Send It On - Parte VI


    Era difícil acreditar que ele estava ali de novo.
    Depois de dois anos, meu Jared estava de novo perto de mim, me beijando como fazia antes de terminarmos. Antes de eu magoá-lo. Entrei na cozinha e procurei a coca-cola. Onde meus pais a tinham colocado? 
    - Droga, tudo some quando eu to procurando. 
    Senti dois braços me envolverem pela cintura. 
    - Eu acabei de aparecer. 
    Me virei para ele, agarrando seu pescoço e puxando seu rosto para o meu. 
    - Me desculpe por mentir, Jared... - engasguei com as lágrimas. - Eu... eu não sei por que fiz aquilo. 
    - Eu sei. 
    Como?
    - Porque eu disse que podia estar gostando de outra. 
    Disso eu não me lembrava.
    - E estava?
    - Não... porque eu sempre gostei de você, minha boneca. Só de você. Para sempre. 
    - Para sempre, sempre. - repeti, sentindo o gosto das palavras na minha boca. 
    Fui interrompida por seus lábios ávidos contornando meu pescoço e meu queixo. Agarrei seu pescoço mais forte, espremendo seu corpo de encontro ao meu. Caramba, que saudade desse cheiro de colônia, desses cabelos cacheados, desse sorriso malicioso que sempre me irritava. Desses lábios carnudos e rosados. 
     Nossa... eu estava realmente louca. Minha mãe tinha toda razão.
     - Diga? - pediu ele, docemente. 
     Hesitei.
     Quando eu e Jared éramos pequenos, inventamos uma promessa de amor que a maioria consideraria ridícula, mas que por um motivo desconhecido por mim, se tornou a coisa mais especial para ele. Eu não tinha que perguntar o que devia dizer, só tinha que ecoar as palavras que usara anos atrás. 
     - Mesmo que me arranquem os biscoitos, que me tirem os brinquedos, eu nunca vou esquecer você. Porque mais que os carrinhos e as bonecas, mais que o chocolate, você é um pedacinho de mim. E de todas as lembranças que eu vou guardar, é a única que vou cuidar todos os dias para não esquecer. 
     Pigarreei.
     - Funcionou - falei - Eu nunca esqueci mesmo.
     - Eu também não.
     Ficamos em silêncio, apenas abraçando um ao outro. 
     Um momento tão intimo, que me senti envergonhada quando minha empregada chegou em casa e nos pegou assim, parados no meio da cozinha, agarrados um ao outro. Ela não disse nada, só saiu dali e começou seus serviços diários.
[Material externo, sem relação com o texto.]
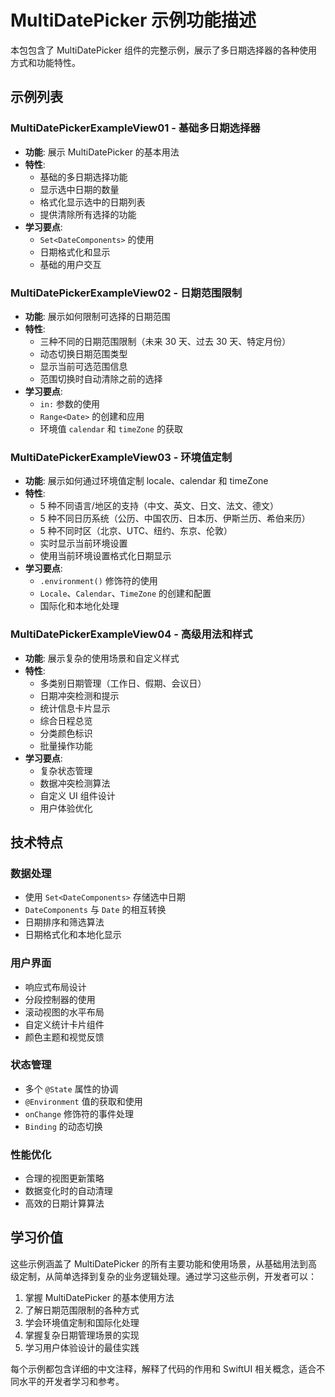 # MultiDatePicker 示例功能描述

本包包含了 MultiDatePicker 组件的完整示例，展示了多日期选择器的各种使用方式和功能特性。

## 示例列表

### MultiDatePickerExampleView01 - 基础多日期选择器

- **功能**: 展示 MultiDatePicker 的基本用法
- **特性**:
  - 基础的多日期选择功能
  - 显示选中日期的数量
  - 格式化显示选中的日期列表
  - 提供清除所有选择的功能
- **学习要点**:
  - `Set<DateComponents>` 的使用
  - 日期格式化和显示
  - 基础的用户交互

### MultiDatePickerExampleView02 - 日期范围限制

- **功能**: 展示如何限制可选择的日期范围
- **特性**:
  - 三种不同的日期范围限制（未来 30 天、过去 30 天、特定月份）
  - 动态切换日期范围类型
  - 显示当前可选范围信息
  - 范围切换时自动清除之前的选择
- **学习要点**:
  - `in:` 参数的使用
  - `Range<Date>` 的创建和应用
  - 环境值 `calendar` 和 `timeZone` 的获取

### MultiDatePickerExampleView03 - 环境值定制

- **功能**: 展示如何通过环境值定制 locale、calendar 和 timeZone
- **特性**:
  - 5 种不同语言/地区的支持（中文、英文、日文、法文、德文）
  - 5 种不同日历系统（公历、中国农历、日本历、伊斯兰历、希伯来历）
  - 5 种不同时区（北京、UTC、纽约、东京、伦敦）
  - 实时显示当前环境设置
  - 使用当前环境设置格式化日期显示
- **学习要点**:
  - `.environment()` 修饰符的使用
  - `Locale`、`Calendar`、`TimeZone` 的创建和配置
  - 国际化和本地化处理

### MultiDatePickerExampleView04 - 高级用法和样式

- **功能**: 展示复杂的使用场景和自定义样式
- **特性**:
  - 多类别日期管理（工作日、假期、会议日）
  - 日期冲突检测和提示
  - 统计信息卡片显示
  - 综合日程总览
  - 分类颜色标识
  - 批量操作功能
- **学习要点**:
  - 复杂状态管理
  - 数据冲突检测算法
  - 自定义 UI 组件设计
  - 用户体验优化

## 技术特点

### 数据处理

- 使用 `Set<DateComponents>` 存储选中日期
- `DateComponents` 与 `Date` 的相互转换
- 日期排序和筛选算法
- 日期格式化和本地化显示

### 用户界面

- 响应式布局设计
- 分段控制器的使用
- 滚动视图的水平布局
- 自定义统计卡片组件
- 颜色主题和视觉反馈

### 状态管理

- 多个 `@State` 属性的协调
- `@Environment` 值的获取和使用
- `onChange` 修饰符的事件处理
- `Binding` 的动态切换

### 性能优化

- 合理的视图更新策略
- 数据变化时的自动清理
- 高效的日期计算算法

## 学习价值

这些示例涵盖了 MultiDatePicker 的所有主要功能和使用场景，从基础用法到高级定制，从简单选择到复杂的业务逻辑处理。通过学习这些示例，开发者可以：

1. 掌握 MultiDatePicker 的基本使用方法
2. 了解日期范围限制的各种方式
3. 学会环境值定制和国际化处理
4. 掌握复杂日期管理场景的实现
5. 学习用户体验设计的最佳实践

每个示例都包含详细的中文注释，解释了代码的作用和 SwiftUI 相关概念，适合不同水平的开发者学习和参考。
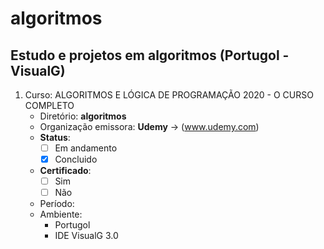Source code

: # algoritmos
## Estudo e projetos em algoritmos (Portugol - VisualG)

001. Curso: ALGORITMOS E LÓGICA DE PROGRAMAÇÃO 2020 - O CURSO COMPLETO
     - Diretório: **algoritmos**
     - Organização emissora: **Udemy** -> (www.udemy.com)
     - **Status**:
       - [ ] Em andamento
       - [x] Concluido
     - **Certificado**:
       - [ ] Sim
       - [ ] Não
     - Período:
     - Ambiente:
       - Portugol
       - IDE VisualG 3.0

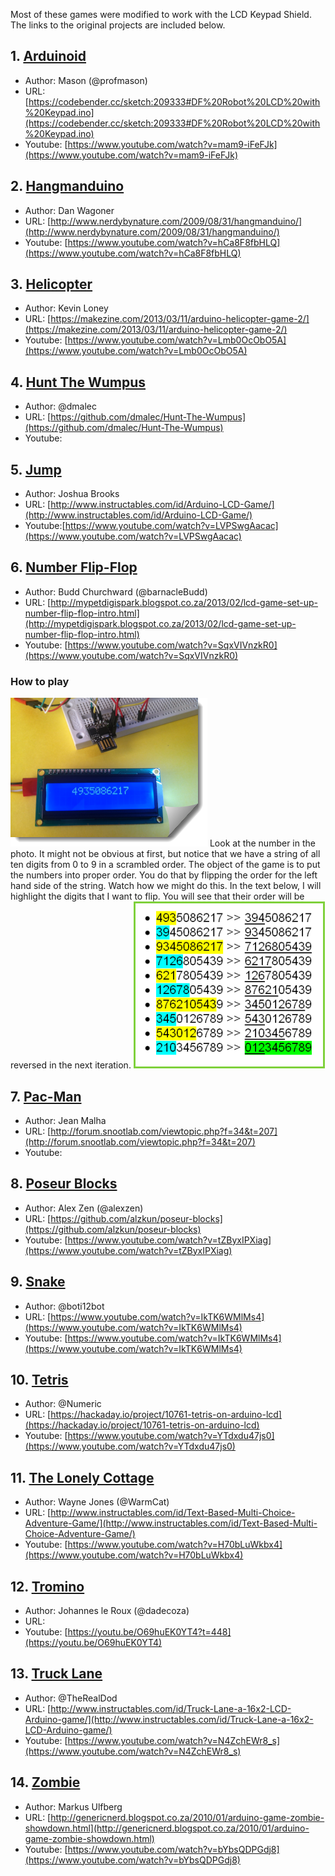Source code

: Most of these games were modified to work with the LCD Keypad Shield. The links to the original projects are included below.


## 1. [Arduinoid](sketches/Arduinoid/)
* Author: Mason (@profmason)
* URL: [https://codebender.cc/sketch:209333#DF%20Robot%20LCD%20with%20Keypad.ino](https://codebender.cc/sketch:209333#DF%20Robot%20LCD%20with%20Keypad.ino)
* Youtube: [https://www.youtube.com/watch?v=mam9-iFeFJk](https://www.youtube.com/watch?v=mam9-iFeFJk)


## 2. [Hangmanduino](sketches/Hangman/)
* Author: Dan Wagoner
* URL: [http://www.nerdybynature.com/2009/08/31/hangmanduino/](http://www.nerdybynature.com/2009/08/31/hangmanduino/)
* Youtube: [https://www.youtube.com/watch?v=hCa8F8fbHLQ](https://www.youtube.com/watch?v=hCa8F8fbHLQ)


## 3. [Helicopter](sketches/Helecopter/)
* Author: Kevin Loney
* URL: [https://makezine.com/2013/03/11/arduino-helicopter-game-2/](https://makezine.com/2013/03/11/arduino-helicopter-game-2/)
* Youtube: [https://www.youtube.com/watch?v=Lmb0OcObO5A](https://www.youtube.com/watch?v=Lmb0OcObO5A)


## 4. [Hunt The Wumpus](sketches/HuntTheWumpus/)
* Author: @dmalec
* URL: [https://github.com/dmalec/Hunt-The-Wumpus](https://github.com/dmalec/Hunt-The-Wumpus)
* Youtube:


## 5. [Jump](sketches/Jump/)
* Author: Joshua Brooks
* URL: [http://www.instructables.com/id/Arduino-LCD-Game/](http://www.instructables.com/id/Arduino-LCD-Game/)
* Youtube:[https://www.youtube.com/watch?v=LVPSwgAacac](https://www.youtube.com/watch?v=LVPSwgAacac)


## 6. [Number Flip-Flop](sketches/NumberFlipFlop/)
* Author: Budd Churchward (@barnacleBudd)
* URL: [http://mypetdigispark.blogspot.co.za/2013/02/lcd-game-set-up-number-flip-flop-intro.html](http://mypetdigispark.blogspot.co.za/2013/02/lcd-game-set-up-number-flip-flop-intro.html)
* Youtube: [https://www.youtube.com/watch?v=SqxVIVnzkR0](https://www.youtube.com/watch?v=SqxVIVnzkR0)

### How to play
![Number Flip-Flop](images/REV01.png?raw=true "Number Flip-Flop")
Look at the number in the photo. It might not be obvious at first, but notice that we have a string of all ten digits from 0 to 9 in a scrambled order.
The object of the game is to put the numbers into proper order. You do that by flipping the order for the left hand side of the string. Watch how we might do this.
In the text below, I will highlight the digits that I want to flip. You will see that their order will be reversed in the next iteration.
![Numbers](images/numbers.png?raw=true "Numbers")


## 7. [Pac-Man](sketches/Pacman/)
* Author: Jean Malha
* URL: [http://forum.snootlab.com/viewtopic.php?f=34&t=207](http://forum.snootlab.com/viewtopic.php?f=34&t=207)
* Youtube: 


## 8. [Poseur Blocks](sketches/PoseurBlocks/)
* Author: Alex Zen (@alexzen)
* URL: [https://github.com/alzkun/poseur-blocks](https://github.com/alzkun/poseur-blocks)
* Youtube: [https://www.youtube.com/watch?v=tZByxIPXiag](https://www.youtube.com/watch?v=tZByxIPXiag)


## 9. [Snake](sketches/Snake/) 
* Author: @boti12bot
* URL: [https://www.youtube.com/watch?v=IkTK6WMlMs4](https://www.youtube.com/watch?v=IkTK6WMlMs4)
* Youtube: [https://www.youtube.com/watch?v=IkTK6WMlMs4](https://www.youtube.com/watch?v=IkTK6WMlMs4)


## 10. [Tetris](sketches/Tetris/)
* Author: @Numeric
* URL: [https://hackaday.io/project/10761-tetris-on-arduino-lcd](https://hackaday.io/project/10761-tetris-on-arduino-lcd)
* Youtube: [https://www.youtube.com/watch?v=YTdxdu47js0](https://www.youtube.com/watch?v=YTdxdu47js0)


## 11. [The Lonely Cottage](sketches/Cottage/)
* Author: Wayne Jones (@WarmCat)
* URL: [http://www.instructables.com/id/Text-Based-Multi-Choice-Adventure-Game/](http://www.instructables.com/id/Text-Based-Multi-Choice-Adventure-Game/)
* Youtube: [https://www.youtube.com/watch?v=H70bLuWkbx4](https://www.youtube.com/watch?v=H70bLuWkbx4)


## 12. [Tromino](sketches/Tromino/)
* Author: Johannes le Roux (@dadecoza)
* URL: 
* Youtube: [https://youtu.be/O69huEK0YT4?t=448](https://youtu.be/O69huEK0YT4)


## 13. [Truck Lane](sketches/TruckLane/)
* Author: @TheRealDod
* URL: [http://www.instructables.com/id/Truck-Lane-a-16x2-LCD-Arduino-game/](http://www.instructables.com/id/Truck-Lane-a-16x2-LCD-Arduino-game/)
* Youtube: [https://www.youtube.com/watch?v=N4ZchEWr8_s](https://www.youtube.com/watch?v=N4ZchEWr8_s)


## 14. [Zombie](sketches/Zombie/)
* Author:  Markus Ulfberg
* URL:  [http://genericnerd.blogspot.co.za/2010/01/arduino-game-zombie-showdown.html](http://genericnerd.blogspot.co.za/2010/01/arduino-game-zombie-showdown.html)
* Youtube: [https://www.youtube.com/watch?v=bYbsQDPGdj8](https://www.youtube.com/watch?v=bYbsQDPGdj8)

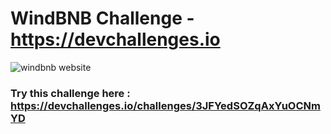 # WindBNB Challenge - https://devchallenges.io

![windbnb website](https://firebasestorage.googleapis.com/v0/b/devchallenges-1234.appspot.com/o/challengesDesigns%2FwindbnbThumbnail.png?alt=media&token=183d7d36-d216-4d30-9732-aa6e4ab0e8a5)

### Try this challenge here : https://devchallenges.io/challenges/3JFYedSOZqAxYuOCNmYD
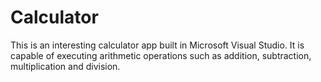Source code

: # Calculator
This is an interesting calculator app built in Microsoft Visual Studio. It is capable of executing arithmetic operations 
such as addition, subtraction, multiplication and division.
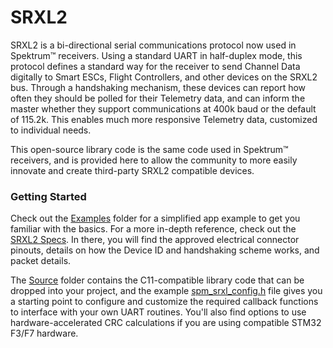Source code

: # SRXL2

SRXL2 is a bi-directional serial communications protocol now used in Spektrum&trade; receivers. Using a standard UART in half-duplex mode, this protocol defines a standard way for the receiver to send Channel Data digitally to Smart ESCs, Flight Controllers, and other devices on the SRXL2 bus. Through a handshaking mechanism, these devices can report how often they should be polled for their Telemetry data, and can inform the master whether they support communications at 400k baud or the default of 115.2k. This enables much more responsive Telemetry data, customized to individual needs.

This open-source library code is the same code used in Spektrum&trade; receivers, and is provided here to allow the community to more easily innovate and create third-party SRXL2 compatible devices.

### Getting Started

Check out the [Examples](https://github.com/SpektrumRC/SRXL2/Examples) folder for a simplified app example to get you familiar with the basics. For a more in-depth reference, check out the [SRXL2 Specs](https://github.com/SpektrumRC/SRXL2/blob/master/Docs/SRXL2%20Specification.pdf). In there, you will find the approved electrical connector pinouts, details on how the Device ID and handshaking scheme works, and packet details.

The [Source](https://github.com/SpektrumRC/SRXL2/Source) folder contains the C11-compatible library code that can be dropped into your project, and the example [spm_srxl_config.h](https://github.com/SpektrumRC/SRXL2/blob/master/Examples/spm_srxl_config.h) file gives you a starting point to configure and customize the required callback functions to interface with your own UART routines. You'll also find options to use hardware-accelerated CRC calculations if you are using compatible STM32 F3/F7 hardware.
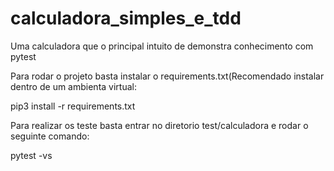 # calculadora_simples_e_tdd
Uma calculadora que o principal intuito de demonstra conhecimento com pytest

Para rodar o projeto basta instalar o requirements.txt(Recomendado instalar dentro de um ambienta virtual:

pip3 install -r requirements.txt

Para realizar os teste basta entrar no diretorio test/calculadora e rodar o seguinte comando:

pytest -vs
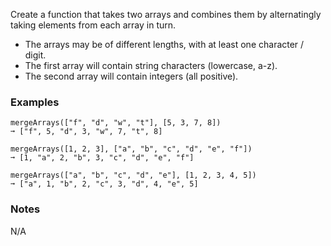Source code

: Create a function that takes two arrays and combines them by alternatingly taking elements from each array in turn.

*   The arrays may be of different lengths, with at least one character / digit.
*   The first array will contain string characters (lowercase, a-z).
*   The second array will contain integers (all positive).


### Examples ###
    mergeArrays(["f", "d", "w", "t"], [5, 3, 7, 8])
    ➞ ["f", 5, "d", 3, "w", 7, "t", 8]

    mergeArrays([1, 2, 3], ["a", "b", "c", "d", "e", "f"])
    ➞ [1, "a", 2, "b", 3, "c", "d", "e", "f"]

    mergeArrays(["a", "b", "c", "d", "e"], [1, 2, 3, 4, 5])
    ➞ ["a", 1, "b", 2, "c", 3, "d", 4, "e", 5]


### Notes ###
N/A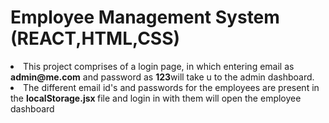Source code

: # Employee Management System (REACT,HTML,CSS)
<li> This project comprises of a login page, in which entering email as <b>admin@me.com</b> and password as <b>123</b>will take u to the admin dashboard.</li>
<li> The different email id's and passwords for the employees are present in the <strong>localStorage.jsx </strong> file and login in with them will open the employee dashboard</li>

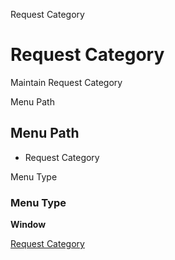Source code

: 
Request Category
# Request Category


Maintain Request Category

Menu Path
## Menu Path



- Request Category

Menu Type
### Menu Type

**Window**


[Request Category](../../window-request-category.md)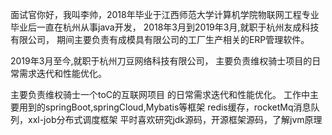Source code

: 面试官你好，我叫李帅，2018年毕业于江西师范大学计算机学院物联网工程专业
毕业后一直在杭州从事java开发，
2018年3月到2019年3月,就职于杭州友成科技有限公司，
期间主要负责有成模具有限公司的工厂生产相关的ERP管理软件。

2019年3月至今,就职于杭州刀豆网络科技有限公司，
主要负责维权骑士项目的日常需求迭代和性能优化。

主要负责维权骑士一个toC的互联网项目 的日常需求迭代和性能优化。
工作中主要用到的springBoot,springCloud,Mybatis等框架
redis缓存，rocketMq消息队列，xxl-job分布式调度框架
平时喜欢研究jdk源码，开源框架源码，了解jvm原理

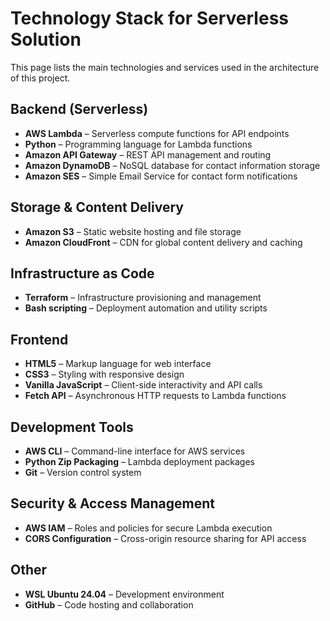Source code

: # Technology Stack for Serverless Solution

This page lists the main technologies and services used in the architecture of this project.

## Backend (Serverless)

- **AWS Lambda** – Serverless compute functions for API endpoints
- **Python** – Programming language for Lambda functions
- **Amazon API Gateway** – REST API management and routing
- **Amazon DynamoDB** – NoSQL database for contact information storage
- **Amazon SES** – Simple Email Service for contact form notifications

## Storage & Content Delivery

- **Amazon S3** – Static website hosting and file storage
- **Amazon CloudFront** – CDN for global content delivery and caching

## Infrastructure as Code

- **Terraform** – Infrastructure provisioning and management
- **Bash scripting** – Deployment automation and utility scripts

## Frontend

- **HTML5** – Markup language for web interface
- **CSS3** – Styling with responsive design
- **Vanilla JavaScript** – Client-side interactivity and API calls
- **Fetch API** – Asynchronous HTTP requests to Lambda functions

## Development Tools

- **AWS CLI** – Command-line interface for AWS services
- **Python Zip Packaging** – Lambda deployment packages
- **Git** – Version control system

## Security & Access Management

- **AWS IAM** – Roles and policies for secure Lambda execution
- **CORS Configuration** – Cross-origin resource sharing for API access

## Other

- **WSL Ubuntu 24.04** – Development environment
- **GitHub** – Code hosting and collaboration
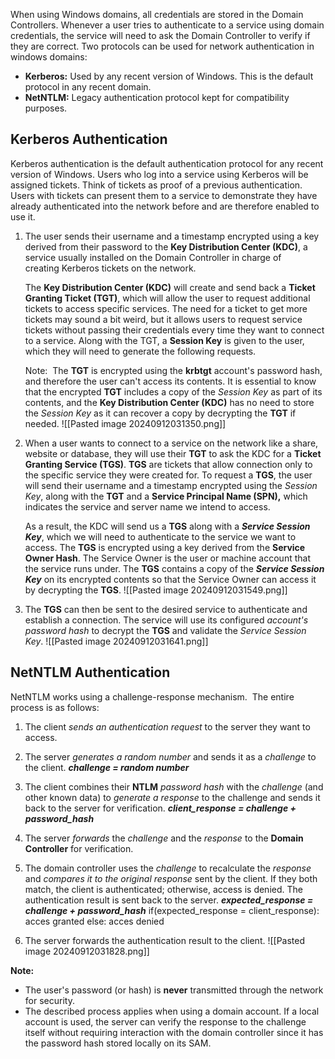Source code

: When using Windows domains, all credentials are stored in the Domain Controllers. Whenever a user tries to authenticate to a service using domain credentials, the service will need to ask the Domain Controller to verify if they are correct. Two protocols can be used for network authentication in windows domains:
- **Kerberos:** Used by any recent version of Windows. This is the default protocol in any recent domain.
- **NetNTLM:** Legacy authentication protocol kept for compatibility purposes.

## Kerberos Authentication
Kerberos authentication is the default authentication protocol for any recent version of Windows. Users who log into a service using Kerberos will be assigned tickets. Think of tickets as proof of a previous authentication. Users with tickets can present them to a service to demonstrate they have already authenticated into the network before and are therefore enabled to use it.

1. The user sends their username and a timestamp encrypted using a key derived from their password to the **Key Distribution Center (KDC)**, a service usually installed on the Domain Controller in charge of creating Kerberos tickets on the network.
   
    The **Key Distribution Center (KDC)** will create and send back a **Ticket Granting Ticket (TGT)**, which will allow the user to request additional tickets to access specific services. The need for a ticket to get more tickets may sound a bit weird, but it allows users to request service tickets without passing their credentials every time they want to connect to a service. Along with the TGT, a **Session Key** is given to the user, which they will need to generate the following requests.
    
    Note:
	     The **TGT** is encrypted using the **krbtgt** account's password hash, and therefore the user can't access its contents. It is essential to know that the encrypted **TGT** includes a copy of the *Session Key* as part of its contents, and the **Key Distribution Center (KDC)** has no need to store the *Session Key* as it can recover a copy by decrypting the **TGT** if needed.
	![[Pasted image 20240912031350.png]]

2. When a user wants to connect to a service on the network like a share, website or database, they will use their **TGT** to ask the KDC for a **Ticket Granting Service (TGS)**. **TGS** are tickets that allow connection only to the specific service they were created for. To request a **TGS**, the user will send their username and a timestamp encrypted using the *Session Key*, along with the **TGT** and a **Service Principal Name (SPN),** which indicates the service and server name we intend to access.
    
    As a result, the KDC will send us a **TGS** along with a ***Service Session Key***, which we will need to authenticate to the service we want to access. The **TGS** is encrypted using a key derived from the **Service Owner Hash**. The Service Owner is the user or machine account that the service runs under. The **TGS** contains a copy of the ***Service Session Key*** on its encrypted contents so that the Service Owner can access it by decrypting the **TGS**.
![[Pasted image 20240912031549.png]]

3. The **TGS** can then be sent to the desired service to authenticate and establish a connection. The service will use its configured *account's password hash* to decrypt the **TGS** and validate the *Service Session Key*.
	![[Pasted image 20240912031641.png]]

## NetNTLM Authentication
NetNTLM works using a challenge-response mechanism. 
The entire process is as follows:
1. The client *sends an authentication request* to the server they want to access.
2. The server *generates a random number* and sends it as a *challenge* to the client.
	   ***challenge = random number***
3. The client combines their **NTLM** *password hash* with the *challenge* (and other known data) to *generate a response* to the challenge and sends it back to the server for verification.
	   ***client_response = challenge + password_hash***
4. The server *forwards* the *challenge* and the *response* to the **Domain Controller** for verification.
5. The domain controller uses the *challenge* to recalculate the *response* and *compares it to the original response* sent by the client. If they both match, the client is authenticated; otherwise, access is denied. The authentication result is sent back to the server.
	   ***expected_response =  challenge + password_hash***
	   if(expected_response = client_response):
		   acces granted
	   else:
		   acces denied
   
6. The server forwards the authentication result to the client.
	![[Pasted image 20240912031828.png]]

**Note:**
- The user's password (or hash) is **never** transmitted through the network for security.
- The described process applies when using a domain account. If a local account is used, the server can verify the response to the challenge itself without requiring interaction with the domain controller since it has the password hash stored locally on its SAM.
Mas percebi que ela evitava a cozinha ao máximo. 
      Rimos.
      - E agora, o que vamos fazer? 
      - Não sei. - admiti. - Que tal, sei lá... Tomar um sorvete? 
      - Hmm... - beijou meu rosto - delícia. 
      Ri do duplo sentido. 
      - Você continua idiota, né, Jared? 
      - Minha especialidade. 
      Saímos para a rua, deixando várias preocupações para trás. 
      Já pela metade do caminho, senti meu celular vibrar no bolso. O número de Ian piscava na tela. Fiz um sinal para Jared esperar e atendi. Uma voz trôpega murmurou:
      - Alô, Yasmin?
      Meus Deus, ele estava bêbado!
      - Eu preciso de você. 
      - Onde você está, Ian?
      - No alto de um prédio. 
      E, com um soluço, completou:
      - Eu vou me matar.

                                      
Dedicado à Marianna, minha priminha do coração ♥

Um comentário:

Caroline Rodrigues disse...

Coitada dela!E agora o que irá fazer!?
Perdida entre o que ser e o que gostaria de ser!
;D
gosteei!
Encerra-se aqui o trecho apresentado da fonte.